YOUR OBJECTIVE →
Pictures stay out. Extract the lines below from the first one through the line with "(\lambda xy.x y) (\lambda", both included.

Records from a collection

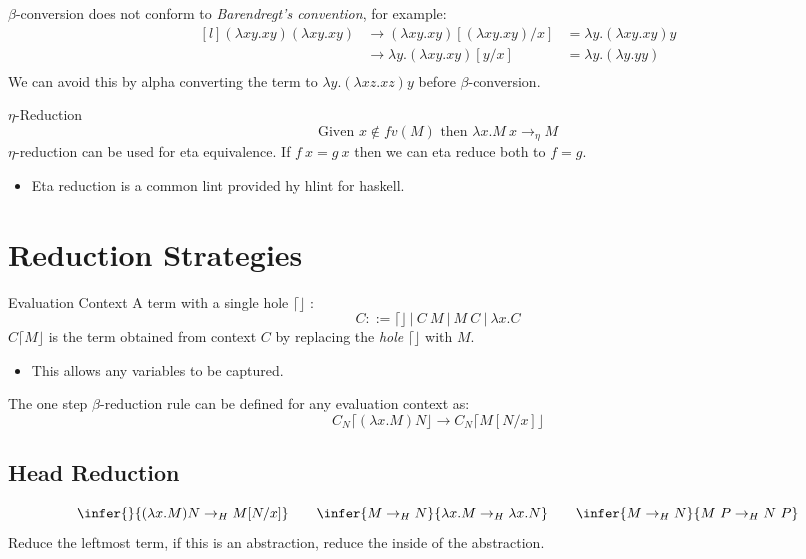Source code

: $\beta$-conversion does not conform to \textit{Barendregt's convention}, for example:
\[\begin{matrix*}[l]
		(\lambda xy.x y) (\lambda xy.x y) & \to (\lambda xy.x y)[(\lambda xy.x y)/x] & = \lambda y . (\lambda xy.x y) y \\
		& \to \lambda y.(\lambda xy.x y)[y/x] & = \lambda y.(\lambda y. y y) \\
	\end{matrix*}\]
We can avoid this by alpha converting the term to $\lambda y . (\lambda x z. x z) y$ before $\beta$-conversion.

\begin{definitionbox}{$\eta$-Reduction}
	\[\text{Given } x \not\in fv(M) \text{ then } \lambda x. M \ x \to_\eta M\]
	$\eta$-reduction can be used for eta equivalence. If $f \ x = g \ x$ then we can eta reduce both to $f = g$.
	\begin{itemize}
		\item Eta reduction is a common lint provided hy hlint for haskell.
	\end{itemize}
\end{definitionbox}

\section{Reduction Strategies}
\begin{definitionbox}{Evaluation Context}
	A term with a single hole $\lceil \rfloor$ :
	\[C ::= \lceil \rfloor \ | \ C \ M \ | \ M \ C \ | \ \lambda x. C\]
	$C\lceil M \rfloor$ is the term obtained from context $C$ by replacing the \textit{hole} $\lceil \rfloor$ with $M$.
	\begin{itemize}
		\item This allows any variables to be captured.
	\end{itemize}
	The one step $\beta$-reduction rule can be defined for any evaluation context as:
	\[C_N\lceil (\lambda x.M) N \rfloor \to C_N \lceil M[N/x] \rfloor\]
\end{definitionbox}

\subsection{Head Reduction}
\[\infer{}{(\lambda x. M) N \to_H M[N/x]} \qquad \infer{M \to_H N}{\lambda x. M \to_H \lambda x. N} \qquad \infer{M \to_H N}{M \ P \to_H N \ P}\]
Reduce the leftmost term, if this is an abstraction, reduce the inside of the abstraction.


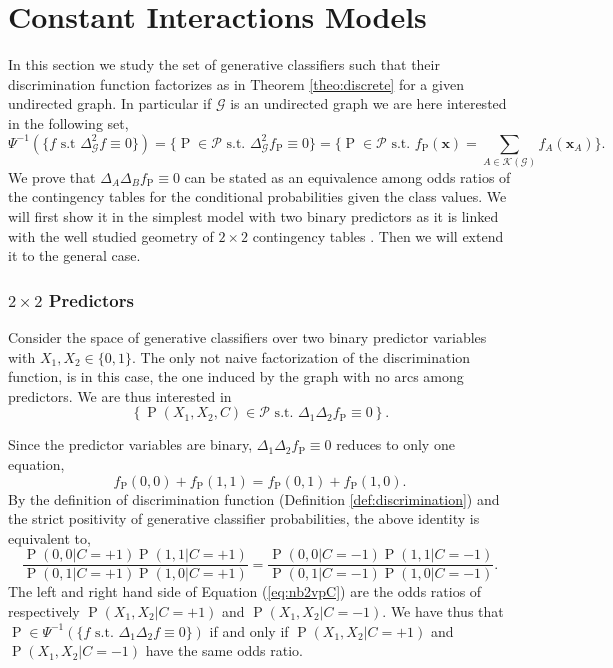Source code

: \documentclass[11pt,a4paper, twoside]{book}
\newcommand{\Pp}{\operatorname{P}}
\newcommand{\bx}{\mathbf{x}}
\begin{document}
\section{Constant Interactions Models}
\label{sec:constantinteraction}
In this section we study the set of generative classifiers such that their discrimination function factorizes as in Theorem \ref{theo:discrete} for a given undirected graph. 
In particular if $\mathcal{G}$ is an undirected graph we are here interested in the following set,
$$ \Psi^{-1}(\{ f \text{ s.t } \Delta^{2}_{\mathcal{G}}f\equiv 0 \})= \{ \Pp \in \mathcal{P} \text{ s.t. } \Delta^{2}_{\mathcal{G}}f_{\Pp} \equiv 0 \}=\{ \Pp \in \mathcal{P} \text{ s.t. } f_{\Pp}(\bx) = \sum_{A \in \mathcal{K}(\mathcal{G})} f_{A}(\bx_A)  \}.$$ 
We prove that $\Delta_A\Delta_Bf_{\Pp} \equiv 0 $ can be stated as an equivalence among odds ratios of the contingency tables for the conditional probabilities given the class values.
We will first show it in the simplest model with two binary predictors as it is linked with the well studied geometry of $2\times 2$ contingency tables \citep{fienberg70}. Then we will extend it to the general case.

\subsubsection{$2 \times 2$ Predictors}

Consider the space of generative classifiers over two binary predictor variables with $X_1,X_2 \in \{0,1\}$.
The only not naive factorization of the discrimination function, is in this case, the one induced by the graph with no arcs among predictors.
We are thus interested in
$$\left\{\Pp(X_1,X_2,C) \in \mathcal{P} \text{ s.t. } \Delta_1\Delta_2f_{\Pp} \equiv 0 \right\}.$$ 

Since the predictor variables are binary, $\Delta_1\Delta_2f_{\Pp}\equiv 0 $ reduces to only one equation, 
$$
f_{\Pp}(0,0) + f_{\Pp}(1,1) = f_{\Pp}(0,1) + f_{\Pp}(1,0).
$$
By the definition of discrimination function (Definition \ref{def:discrimination}) and the strict positivity of generative classifier probabilities, the above identity is equivalent to,
\begin{equation}
\frac{\Pp(0,0|C=+1)\Pp(1,1|C=+1)}{\Pp(0,1|C=+1)\Pp(1,0|C=+1)}=\frac{\Pp(0,0|C=-1)\Pp(1,1|C=-1)}{\Pp(0,1|C=-1)\Pp(1,0|C=-1)}.
\label{eq:nb2vpC}
\end{equation}
The left and right hand side of Equation (\ref{eq:nb2vpC}) are the odds ratios \citep{fienberg1968, carlini2005} of respectively $\Pp(X_1,X_2|C=+1)$ and $\Pp(X_1,X_2|C=-1)$.
We have thus that $\Pp \in \Psi^{-1}\left( \{ f \text{ s.t. } \Delta_1 \Delta_2 f \equiv 0   \} \right)$ if and only if $\Pp(X_1,X_2|C=+1)$ and $\Pp(X_1,X_2|C=-1)$ have the same odds ratio.
\end{document}
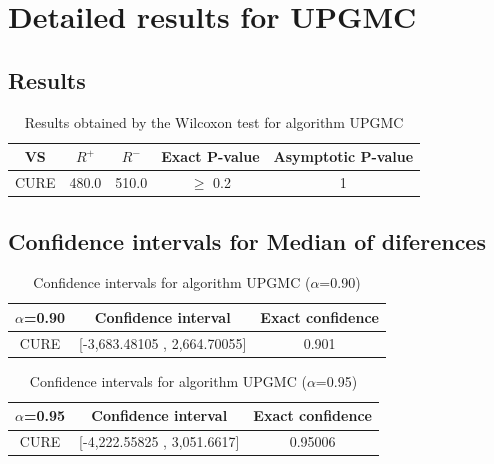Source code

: \documentclass[a4paper,10pt]{article}
\begin{document}
 \clearpage 


\section{Detailed results for UPGMC}


\subsection{Results}

\begin{table}[!htp]
\centering\small
\begin{tabular}{
|c|c|c|c|c|}
\hline
 VS & $R^{+}$ & $R^{-}$ & Exact P-value & Asymptotic P-value \\ \hline 
CURE & 480.0 & 510.0 & $\geq$ 0.2 & 1\\ \hline 

\end{tabular}
\caption{Results obtained by the Wilcoxon test for algorithm UPGMC}
\end{table}

\subsection{Confidence intervals for Median of diferences}

\begin{table}[!htp]
\centering\small
\begin{tabular}{
|c|c|c|}
\hline
 $\alpha$=0.90 & Confidence interval & Exact confidence \\ \hline 
CURE & [-3,683.48105 , 2,664.70055] & 0.901\\ \hline 

\end{tabular}
\caption{Confidence intervals for algorithm UPGMC ($\alpha$=0.90)}
\end{table}
\begin{table}[!htp]
\centering\small
\begin{tabular}{
|c|c|c|}
\hline
 $\alpha$=0.95 & Confidence interval & Exact confidence \\ \hline 
CURE & [-4,222.55825 , 3,051.6617] & 0.95006\\ \hline 

\end{tabular}
\caption{Confidence intervals for algorithm UPGMC ($\alpha$=0.95)}
\end{table}

 \clearpage 
\end{document}
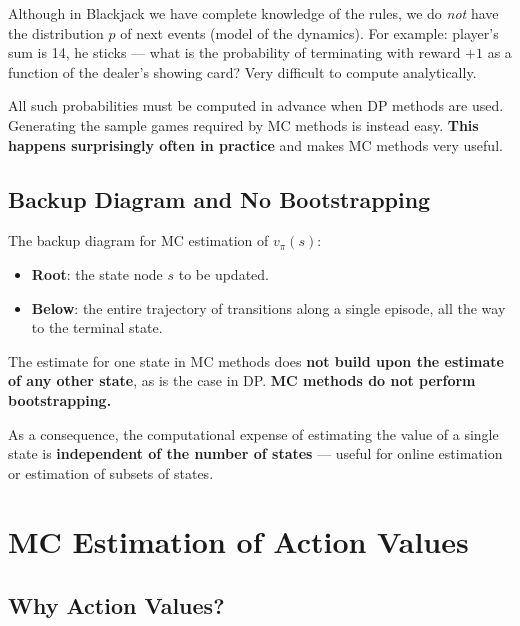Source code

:\documentclass[11pt,a4paper]{article}
\theoremstyle{definition}
\theoremstyle{plain}
\theoremstyle{remark}
\begin{document}
Although in Blackjack we have complete knowledge of the rules, we do \textit{not} have the distribution $p$ of next events (model of the dynamics). For example: player's sum is 14, he sticks — what is the probability of terminating with reward $+1$ as a function of the dealer's showing card? Very difficult to compute analytically.

\begin{tcolorbox}[colback=green!5!white, colframe=green!60!black]
All such probabilities must be computed in advance when DP methods are used. Generating the sample games required by MC methods is instead easy. \textbf{This happens surprisingly often in practice} and makes MC methods very useful.
\end{tcolorbox}

\subsection{Backup Diagram and No Bootstrapping}

The backup diagram for MC estimation of $v_\pi(s)$:
\begin{itemize}
    \item \textbf{Root}: the state node $s$ to be updated.
    \item \textbf{Below}: the entire trajectory of transitions along a single episode, all the way to the terminal state.
\end{itemize}

\begin{tcolorbox}[colback=orange!5!white, colframe=orange!75!black, title={\textbf{Important Observation}}]
The estimate for one state in MC methods does \textbf{not build upon the estimate of any other state}, as is the case in DP. \textbf{MC methods do not perform bootstrapping.}

As a consequence, the computational expense of estimating the value of a single state is \textbf{independent of the number of states} — useful for online estimation or estimation of subsets of states.
\end{tcolorbox}

\section{MC Estimation of Action Values}

\subsection{Why Action Values?}
\end{document}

ANSWER SPACE →
Source code

: $\beta$-conversion does not conform to \textit{Barendregt's convention}, for example:
\[\begin{matrix*}[l]
		(\lambda xy.x y) (\lambda xy.x y) & \to (\lambda xy.x y)[(\lambda xy.x y)/x] & = \lambda y . (\lambda xy.x y) y \\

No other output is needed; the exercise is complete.